Other segments share the experiences of women who have been taught to be uncomfortable with their bodies, and the darkest vignettes address domestic violence and the use of rape as a political weapon in Bosnia and elsewhere.

Another monologue seeks to "reclaim" a slang term that is considered so taboo that even hard-core gangster rappers don't use it. Put them all together and "The Vagina Monologues" is the foundation of the V-Day programs to increase awareness that is directed against women and girls because of their gender -- including genital mutilation ("female circumcision") and the "honor killing" of women in parts of the world by male relatives for failing to uphold family values. The V-Day organization (www.vday.org) acknowledges that men and boys are also victims of sexual violence and domestic abuse but defines its mission as aiding females.

A basic part of that mission is expunging the sense of shame or juvenile titillation that inhibits open discussion of female sexuality. Hawaii playwrights Margaret Jones and Jan Itamura addressed it in 1993 with their two-woman show, "A Period Piece," and were frank in sharing their early menstrual experiences. One of Ensler's monologues, "I Was Twelve. My Mother Slapped Me," is reminiscent of "A Period Piece," but knits together the experiences of a larger number of women.

Shay cautions that "The Vagina Monologues" may not be not suitable for pre-teens.

"Eve is working on a piece for younger girls. I had a niece who's about 10 who was really upset that she couldn't come and see the show because we didn't want her to hear all the things that were said in it and we were afraid about her being affected by it. She said, "I have a vagina too. Why can't I come?' "

In short, when pre-teens and young teens of both sexes are old enough for the show is a judgment call. Shay says most of the women who see it -- college age and older certainly -- come away with a stronger sense of confidence and self-worth.

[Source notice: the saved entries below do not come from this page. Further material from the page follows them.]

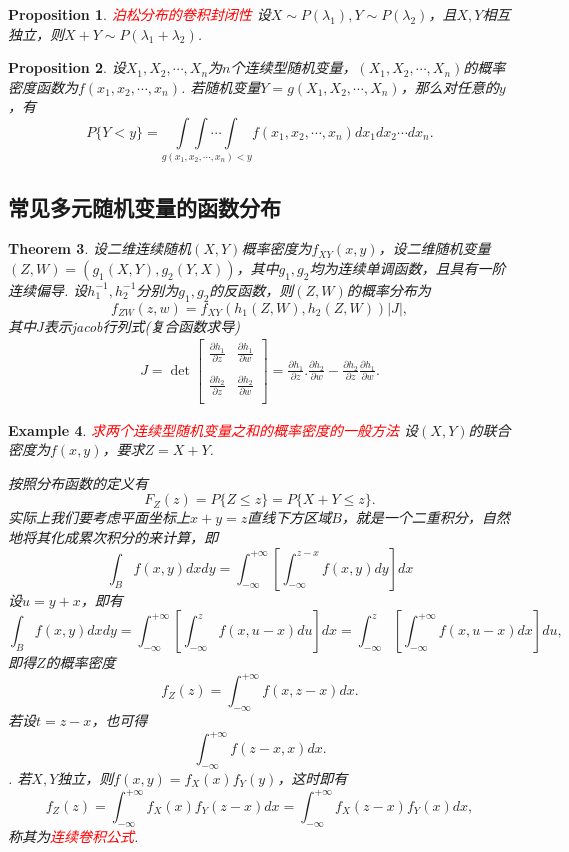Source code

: \documentclass{article}
\newtheorem{theorem}{Theorem}[section]
\newtheorem{proposition}[theorem]{Proposition}
\newtheorem{example}[theorem]{Example}
\newcommand{\redt}[1]{\textcolor{red}{#1}}
\begin{document}
\begin{proposition}
\rm \redt{泊松分布的卷积封闭性} 设$X \sim P(\lambda_1),Y \sim P(\lambda_2)$，且$X,Y$相互独立，则$X+Y \sim P(\lambda_1 + \lambda_2)$. 
\end{proposition}

\begin{proposition}
\rm 设$X_1,X_2,\cdots,X_n$为$n$个连续型随机变量，$(X_1,X_2,\cdots,X_n)$的概率密度函数为$f(x_1,x_2,\cdots,x_n)$. 若随机变量$Y=g(X_1,X_2,\cdots,X_n)$，那么对任意的$y$，有
$$
P\{Y < y\} = \underset{g(x_1,x_2,\cdots,x_n) < y}{\int\int\cdots\int}f(x_1,x_2,\cdots,x_n)dx_1dx_2\cdots dx_n.
$$
\end{proposition}


\subsection{常见多元随机变量的函数分布}

\begin{theorem}
\rm 设二维连续随机$(X,Y)$概率密度为$f_{XY}(x,y)$，设二维随机变量$(Z,W) = (g_1(X,Y),g_2(Y,X))$，其中$g_1,g_2$均为连续单调函数，且具有一阶连续偏导. 设$h_1^{-1},h_2^{-1}$分别为$g_1,g_2$的反函数，则$(Z,W)$的概率分布为
$$
f_{ZW}(z,w) = f_{XY}(h_1(Z,W),h_2(Z,W))|J|,
$$
其中$J$表示jacob行列式(复合函数求导)
\begin{align}
  \nonumber J=   \det  \begin{bmatrix}
                        \frac{\partial h_1}{\partial z} & \frac{\partial h_1}{\partial w}  \\
                         &  \\
                        \frac{\partial h_2}{\partial z}  & \frac{\partial h_2}{\partial w}  \\
                      \end{bmatrix}
                      =\frac{\partial h_1}{\partial z}.\frac{\partial h_2}{\partial w}-\frac{\partial h_2}{\partial z}\frac{\partial h_1}{\partial w}.
\end{align}
\end{theorem}

\begin{example}
\rm \redt{求两个连续型随机变量之和的概率密度的一般方法} 设$(X,Y)$的联合密度为$f(x,y)$，要求$Z=X+Y$.

按照分布函数的定义有
$$
F_Z(z)=P\{Z \leq z\} = P\{X+Y \leq z\}.
$$
实际上我们要考虑平面坐标上$x+y=z$直线下方区域$B$，就是一个二重积分，自然地将其化成累次积分的来计算，即
$$
\int_{B} f(x,y)dxdy = \int_{-\infty}^{+\infty}\left[ \int_{-\infty}^{z-x} f(x,y)dy \right] dx
$$
设$u = y+x$，即有
$$
\int_{B} f(x,y)dxdy = \int_{-\infty}^{+\infty}\left[ \int_{-\infty}^{z} f(x,u-x)du \right] dx = \int_{-\infty}^{z} \left[ \int_{-\infty}^{+\infty} f(x,u-x)dx \right] du, 
$$
即得$Z$的概率密度
$$
f_Z(z) = \int_{-\infty}^{+\infty} f(x,z-x)dx.
$$
若设$t=z-x$，也可得
$$
\int_{-\infty}^{+\infty} f(z-x,x)dx.
$$.
若$X,Y$独立，则$f(x,y)=f_X(x)f_Y(y)$，这时即有
$$
f_Z(z) = \int_{-\infty}^{+\infty} f_X(x)f_Y(z-x)dx = \int_{-\infty}^{+\infty} f_X(z-x)f_Y(x)dx,
$$
称其为\redt{连续卷积公式}. 
\end{example}
\end{document}
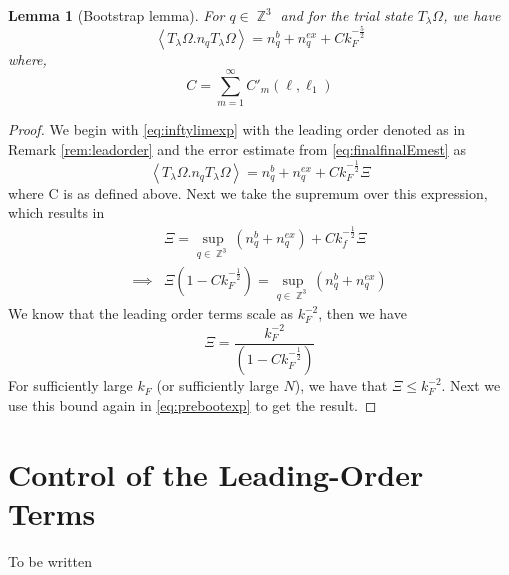 \documentclass[12pt,a4paper]{article}
\numberwithin{equation}{section}
\newcommand{\1}{\mathbb{I}}
\DeclareMathOperator{\Z}{\mathbb{Z}}
\newcommand{\eva}[1]{\left\langle #1 \right\rangle}
\theoremstyle{plain}
\newtheorem{lemma}[theorem]{Lemma}
\theoremstyle{definition}
\theoremstyle{remark}
\theoremstyle{plain}
\theoremstyle{definition}
\theoremstyle{remark}
\begin{document}
\begin{lemma}[Bootstrap lemma]
	For $q \in \Z^3$ and for the trial state $T_{\lambda}\Omega$, we have 
	\begin{equation}
		\eva{ T_{\lambda}\Omega. n_q T_{\lambda}\Omega} = n_q^b + n_q^{ex} + C k_F^{-\frac{5}{2}}
	\end{equation}
where, 
\begin{equation}
	C = \sum\limits_{m=1}^\infty C'_m(\ell,\ell_1)
\end{equation}
\end{lemma}
\begin{proof}
	We begin with \eqref{eq:inftylimexp} with the leading order denoted as in Remark \ref{rem:leadorder} and the error estimate from \eqref{eq:finalfinalEmest} as
	\begin{equation}\label{eq:prebootexp}
		\eva{ T_{\lambda}\Omega. n_q T_{\lambda}\Omega} = n_q^b + n_q^{ex} + C k_F^{-\frac{1}{2}}\Xi
\end{equation}
where C is as defined above. Next we take the supremum over this expression, which results in
\begin{align}
	&\Xi = \sup_{q \in \Z^3}(n_q^b + n_q^{ex}) + C k_f^{-\frac{1}{2}}\Xi \nonumber\\
	\implies &\Xi(1 - Ck_F^{-\frac{1}{2}}) = \sup_{q \in \Z^3}(n_q^b + n_q^{ex})
\end{align}
We know that the leading order terms scale as $k_F^{-2}$, then we have 
\begin{equation}
	\Xi = \frac{k_F^{-2}}{(1 - Ck_F^{-\frac{1}{2}})}
\end{equation}
For sufficiently large $k_F$ (or sufficiently large $N$), we have that $\Xi\leq k_F^{-2}$. Next we use this bound again in \eqref{eq:prebootexp} to get the result.
\end{proof}




\section{Control of the Leading-Order Terms}
\label{subsec:leading_order_control}


To be written
\end{document}
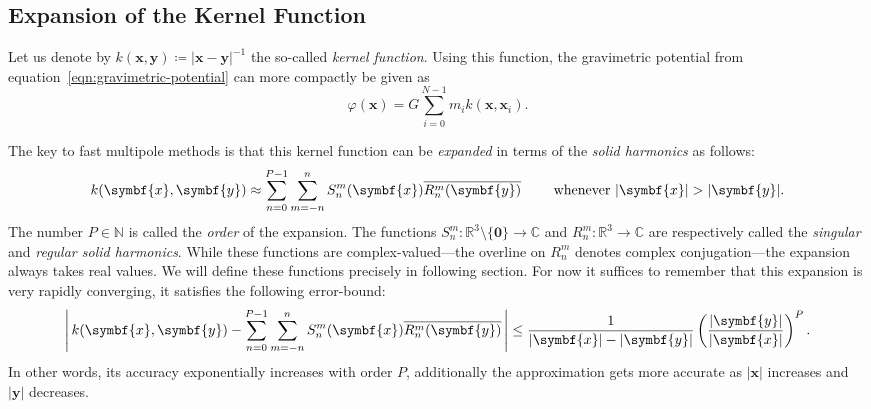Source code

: \documentclass{scrbook}
\newcommand{\naturals}{\ensuremath{\mathbb{N}}}
\newcommand{\reals}{\ensuremath{\mathbb{R}}}
\newcommand{\complex}{\mathbb{C}}
\newcommand{\wholespace}{\ensuremath{\reals^3}}
\newcommand{\vv}[1]{\ensuremath{\symbf{#1}}} %
\begin{document}
\subsection{Expansion of the Kernel Function}
Let us denote by $k(\vv{x},\vv{y})\coloneqq |\vv{x}-\vv{y}|^{-1}$ the so-called
\emph{kernel function}. Using this function, the gravimetric potential from
equation~\eqref{eqn:gravimetric-potential} can more compactly be given as
\begin{equation}\label{eqn:kgravimetric-potential}
\varphi(\vv{x})=G\sum_{i=0}^{N-1}m_i k(\vv{x},\vv{x}_i).
\end{equation}

The key to fast multipole methods is that this kernel function can be
\emph{expanded} in terms of the \emph{solid harmonics} as follows:
\begin{equation}\label{eqn:kernel-expansion}
k(\vv{x},\vv{y}) \approx
\sum_{n=0}^{P-1}\sum_{m=-n\vphantom{0}}^n
S_n^m(\vv{x})\overline{R_n^m(\vv{y})}
\qquad\text{ whenever }|\vv{x}| > |\vv{y}|.
\end{equation}
The number $P\in\naturals$ is called the \emph{order} of the expansion.
The functions $S_n^m:\wholespace \setminus \lbrace\vv{0}\rbrace\to\complex$ and
$R_n^m:\wholespace\to\complex$ are respectively called the \emph{singular} and
\emph{regular solid harmonics}. While these functions are complex-valued---the
overline on $R_n^m$ denotes complex conjugation---the expansion always takes
real values. We will define these functions precisely in following section. For
now it suffices to remember that this expansion is very rapidly converging, it
satisfies the following error-bound:\autocite[Theorem~3.2]{greengard1997}
\begin{equation}
\left|\,
k(\vv{x},\vv{y}) - 
\sum_{n=0}^{P-1}\sum_{m=-n\vphantom{0}}^n
S_n^m(\vv{x})\overline{R_n^m(\vv{y})}
\,\right|
\leq \frac{1}{|\vv{x}|-|\vv{y}|}\left(\frac{|\vv{y}|}{|\vv{x}|}\right)^P.
\end{equation}
In other words, its accuracy exponentially increases with order $P$,
additionally the approximation gets more accurate as $|\vv{x}|$ increases and
$|\vv{y}|$ decreases.
\end{document}
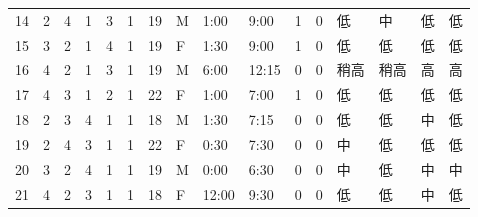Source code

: \begin{table}[htbp]
{\begin{tabular}{llllllllllllllll}
14                  & 2                    & 4                    & 1                    & 3                    & 1                  & 19                     & M                   & 1:00                  & 9:00                  & 1                    & 0                    & 低     & 中     & 低     & 低     \\
15                  & 3                    & 2                    & 1                    & 4                    & 1                  & 19                     & F                   & 1:30                  & 9:00                  & 1                    & 0                    & 低     & 低     & 低     & 低     \\
16                  & 4                    & 2                    & 1                    & 3                    & 1                  & 19                     & M                   & 6:00                  & 12:15                 & 0                    & 0                    & 稍高    & 稍高    & 高     & 高     \\
17                  & 4                    & 3                    & 1                    & 2                    & 1                  & 22                     & F                   & 1:00                  & 7:00                  & 1                    & 0                    & 低     & 低     & 低     & 低     \\
18                  & 2                    & 3                    & 4                    & 1                    & 1                  & 18                     & M                   & 1:30                  & 7:15                  & 0                    & 0                    & 低     & 低     & 中     & 低     \\
19                  & 2                    & 4                    & 3                    & 1                    & 1                  & 22                     & F                   & 0:30                  & 7:30                  & 0                    & 0                    & 中     & 低     & 低     & 低     \\
20                  & 3                    & 2                    & 4                    & 1                    & 1                  & 19                     & M                   & 0:00                  & 6:30                  & 0                    & 0                    & 中     & 低     & 中     & 中     \\
21                  & 4                    & 2                    & 3                    & 1                    & 1                  & 18                     & F                   & 12:00                 & 9:30                  & 0                    & 0                    & 低     & 低     & 中     & 低     \\

\end{tabular}}
\end{table}
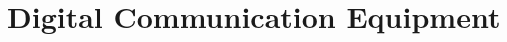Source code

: %
%
%

\chapter{Digital Communication Equipment}

\begin{refsection}



{}
\printbibliography[heading=subbibliography]
\end{refsection}

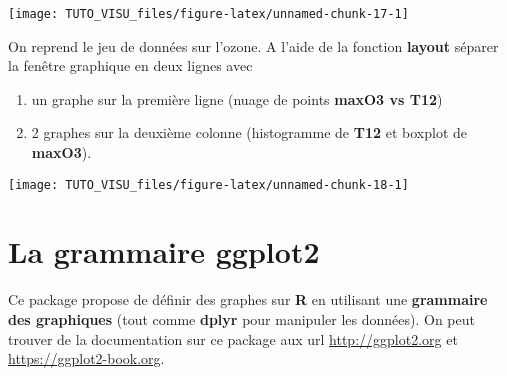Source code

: \documentclass[]{book}
\newenvironment{Shaded}{\begin{snugshade}}{\end{snugshade}}
\newcommand{\DataTypeTok}[1]{\textcolor[rgb]{0.13,0.29,0.53}{#1}}
\newcommand{\DecValTok}[1]{\textcolor[rgb]{0.00,0.00,0.81}{#1}}
\newcommand{\KeywordTok}[1]{\textcolor[rgb]{0.13,0.29,0.53}{\textbf{#1}}}
\newcommand{\NormalTok}[1]{#1}
\newcommand{\OperatorTok}[1]{\textcolor[rgb]{0.81,0.36,0.00}{\textbf{#1}}}
\newcommand{\OtherTok}[1]{\textcolor[rgb]{0.56,0.35,0.01}{#1}}
\newcommand{\StringTok}[1]{\textcolor[rgb]{0.31,0.60,0.02}{#1}}
\providecommand{\tightlist}{%
  \setlength{\itemsep}{0pt}\setlength{\parskip}{0pt}}
\theoremstyle{definition}
\theoremstyle{definition}
\theoremstyle{definition}
\theoremstyle{remark}
\let\BeginKnitrBlock\begin \let\EndKnitrBlock\end
\begin{document}
\begin{center}\texttt{[image: TUTO\_VISU\_files/figure-latex/unnamed-chunk-17-1]} \end{center}

\BeginKnitrBlock{exercise}[Layout]
\protect\hypertarget{exr:exo4}{}{\label{exr:exo4} \iffalse (Layout) \fi{} }On reprend le jeu de données sur l'ozone. A l'aide de la fonction \textbf{layout} séparer la fenêtre graphique en deux lignes avec
\EndKnitrBlock{exercise}

\begin{enumerate}
\def\labelenumi{\arabic{enumi}.}
\tightlist
\item
  un graphe sur la première ligne (nuage de points \textbf{maxO3 vs T12})
\item
  2 graphes sur la deuxième colonne (histogramme de \textbf{T12} et boxplot de \textbf{maxO3}).
\end{enumerate}

\begin{Shaded}
\end{Shaded}

\begin{center}\texttt{[image: TUTO\_VISU\_files/figure-latex/unnamed-chunk-18-1]} \end{center}

\hypertarget{la-grammaire-ggplot2}{%
\section{\texorpdfstring{La grammaire \textbf{ggplot2}}{La grammaire ggplot2}}\label{la-grammaire-ggplot2}}

Ce package propose de définir des graphes sur \textbf{R} en utilisant une \textbf{grammaire des graphiques} (tout comme \textbf{dplyr} pour manipuler les données). On peut trouver de la documentation sur ce package aux url \url{http://ggplot2.org} et \url{https://ggplot2-book.org}.
\end{document}
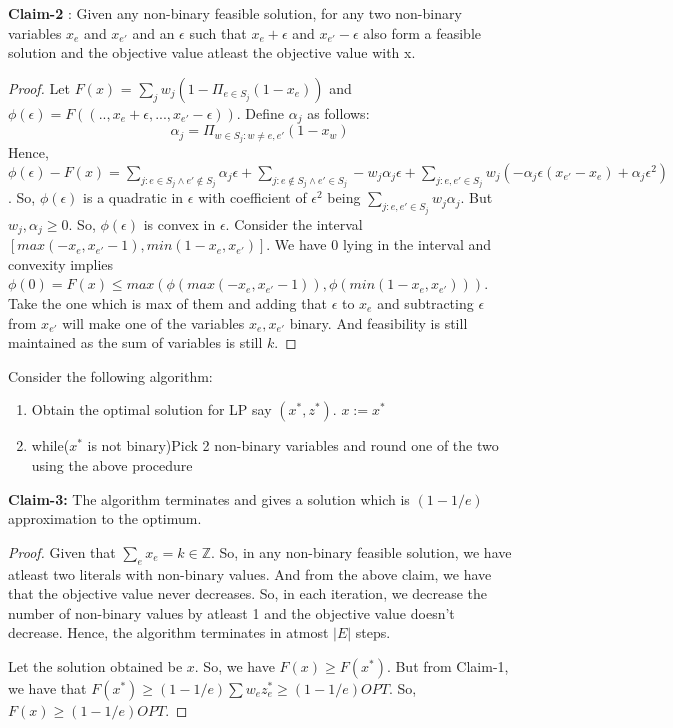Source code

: \documentclass{article}
\newcommand{\size}[1]{|#1|}
\begin{document}
\noindent
\textbf{Claim-2} : Given any non-binary feasible solution, for any two non-binary variables $x_e$ and $x_{e'}$ and an $\epsilon$ such that $x_e + \epsilon$ and $x_{e'} - \epsilon$ also form a feasible solution and the objective value atleast the objective value with x.
\begin{proof}
Let $F(x)$ = $\sum_{j}w_j(1- \Pi_{e \in S_j}(1-x_{e}))$ and $\phi(\epsilon) = F((..,x_e+\epsilon,...,x_{e'}-\epsilon))$. Define $\alpha_j$ as follows:
\begin{equation}
    \alpha_j = \Pi_{w \in S_j : w \ne e,e'}(1 - x_w)
\end{equation}
Hence, $\phi(\epsilon) - F(x) = \sum_{j : e \in S_j \land e' \notin S_j}\alpha_j\epsilon + \sum_{j : e \notin S_j \land e' \in S_j} -w_j\alpha_j\epsilon + \sum_{j : e,e' \in S_j} w_j(-\alpha_j\epsilon(x_{e'} - x_e) + \alpha_j\epsilon^2)$. So, $\phi(\epsilon)$ is a quadratic in $\epsilon$ with coefficient of $\epsilon^2$ being $\sum_{j : e,e' \in S_j}w_j\alpha_j$. But $w_j,\alpha_j \geq 0$. So, $\phi(\epsilon)$ is convex in $\epsilon$. Consider the interval $[max(-x_e, x_{e'} -1), min(1 - x_e, x_{e'})]$. We have $0$ lying in the interval and convexity implies $\phi(0) = F(x) \leq max(\phi(max(-x_e, x_{e'} -1)),\phi(min(1 - x_e, x_{e'})))$. Take the one which is max of them and adding that $\epsilon$ to $x_e$ and subtracting $\epsilon$ from $x_{e'}$ will make one of the variables $x_e, x_{e'}$ binary. And feasibility is still maintained as the sum of variables is still $k$.
\end{proof}
Consider the following algorithm:
\begin{enumerate}
    \item Obtain the optimal solution for LP say $(x^*,z^*)$. $x := x^*$
    \item while($x^*$ is not binary){Pick 2 non-binary variables and round one of the two using the above procedure}
\end{enumerate}
\textbf{Claim-3:} The algorithm terminates and gives a solution which is $(1-1/e)$ approximation to the optimum.
\begin{proof}
Given that $\sum_{e}x_e = k \in \mathbb{Z}$. So, in any non-binary feasible solution, we have atleast two literals with non-binary values. And from the above claim, we have that the objective value never decreases.  So, in each iteration, we decrease the number of non-binary values by atleast 1 and the objective value doesn't decrease. Hence, the algorithm terminates in atmost $\size{E}$ steps.

Let the solution obtained be $x$. So, we have $F(x) \geq F(x^*)$. But from Claim-1, we have that $F(x^*) \geq (1-1/e)\sum w_ez_e^* \geq (1-1/e)OPT$. So, $F(x) \geq (1-1/e)OPT$.\end{proof}
\end{document}
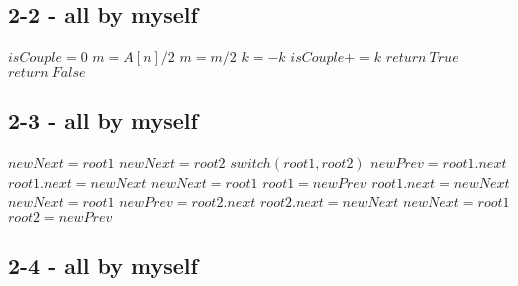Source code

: \documentclass[12pt]{article}
\begin{document}
\subsection*{2-2 - all by myself}
\begin{algorithmic}
    \State $isCouple = 0$
    \State $m = A[n]/2$
    \State $m=m/2$
    \State $k = -k$
    \EndIf
    \State $isCouple += k$
    \EndFor
    \State $return\ True$
    \Else
    \State $return\ False$
    \EndIf
    \EndProcedure
\end{algorithmic}\newpage

\subsection*{2-3 - all by myself}
\begin{algorithmic}
    \State $newNext = root1$
    \Else
    \State $newNext = root2$
    \EndIf
    \State $switch(root1, root2)$
    \EndIf
    \State $newPrev = root1.next$
    \State $root1.next = newNext$
    \State $newNext = root1$
    \State $root1 = newPrev$
    \Else
    \State $root1.next = newNext$
    \State $newNext = root1$
    \State $newPrev = root2.next$
    \State $root2.next = newNext$
    \State $newNext = root1$
    \State $root2 = newPrev$
    \EndWhile
    \EndIf
    \EndWhile
    \EndProcedure
\end{algorithmic}

\subsection*{2-4 - all by myself}
\begin{algorithmic}
    \State $$
    \EndWhile
    \EndProcedure
\end{algorithmic}
\end{document}
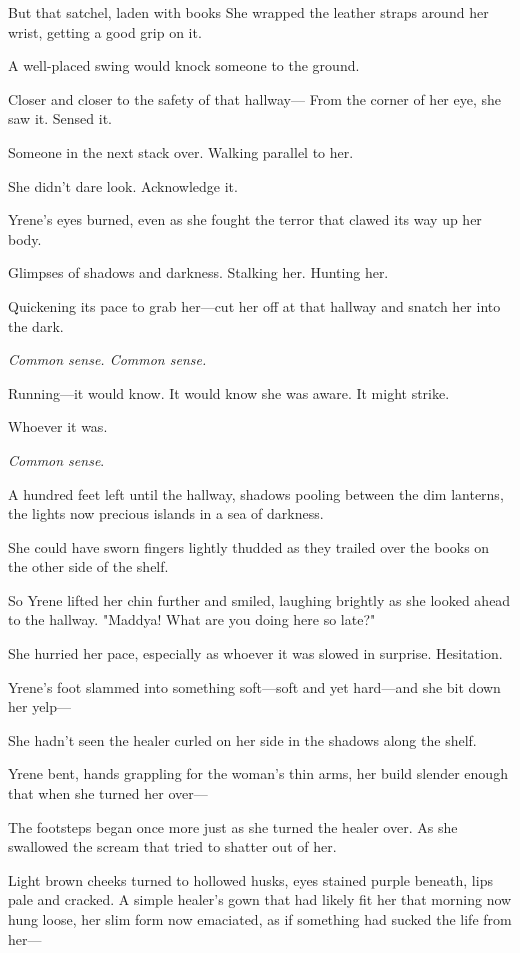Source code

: But that satchel, laden with books  She wrapped the leather straps around her wrist, getting a good grip on it.

A well-placed swing would knock someone to the ground.

Closer and closer to the safety of that hallway--- From the corner of her eye, she saw it. Sensed it.

Someone in the next stack over. Walking parallel to her.

She didn't dare look. Acknowledge it.

Yrene's eyes burned, even as she fought the terror that clawed its way up her body.

Glimpses of shadows and darkness. Stalking her. Hunting her.

Quickening its pace to grab her---cut her off at that hallway and snatch her into the dark.

\emph{Common sense. Common sense.}

Running---it would know. It would know she was aware. It might strike.

Whoever it was.

\emph{Common sense}.

A hundred feet left until the hallway, shadows pooling between the dim lanterns, the lights now precious islands in a sea of darkness.

She could have sworn fingers lightly thudded as they trailed over the books on the other side of the shelf.

So Yrene lifted her chin further and smiled, laughing brightly as she looked ahead to the hallway. "Maddya! What are you doing here so late?"

She hurried her pace, especially as whoever it was slowed in surprise. Hesitation.

Yrene's foot slammed into something soft---soft and yet hard---and she bit down her yelp---

She hadn't seen the healer curled on her side in the shadows along the shelf.

Yrene bent, hands grappling for the woman's thin arms, her build slender enough that when she turned her over---

The footsteps began once more just as she turned the healer over. As she swallowed the scream that tried to shatter out of her.

Light brown cheeks turned to hollowed husks, eyes stained purple beneath, lips pale and cracked. A simple healer's gown that had likely fit her that morning now hung loose, her slim form now emaciated, as if something had sucked the life from her---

"The younger women don't have the same issues with the bodies that older women do, and yet it still rings a chord. A friend of mine did the show in L.A. and her daughter didn't want to come see the show with her father. I had friends in New York, and the daughter came to the show with her father and it was a great experience for both of them."


'The Vagina Monologues'

Where: Hawaii Theatre
When: 7:30 p.m. Tuesdays to Thursdays; 8 p.m. Fridays; 5 and 8 p.m.
Saturdays; and 2 and 7 p.m. Sundays, through Feb. 3.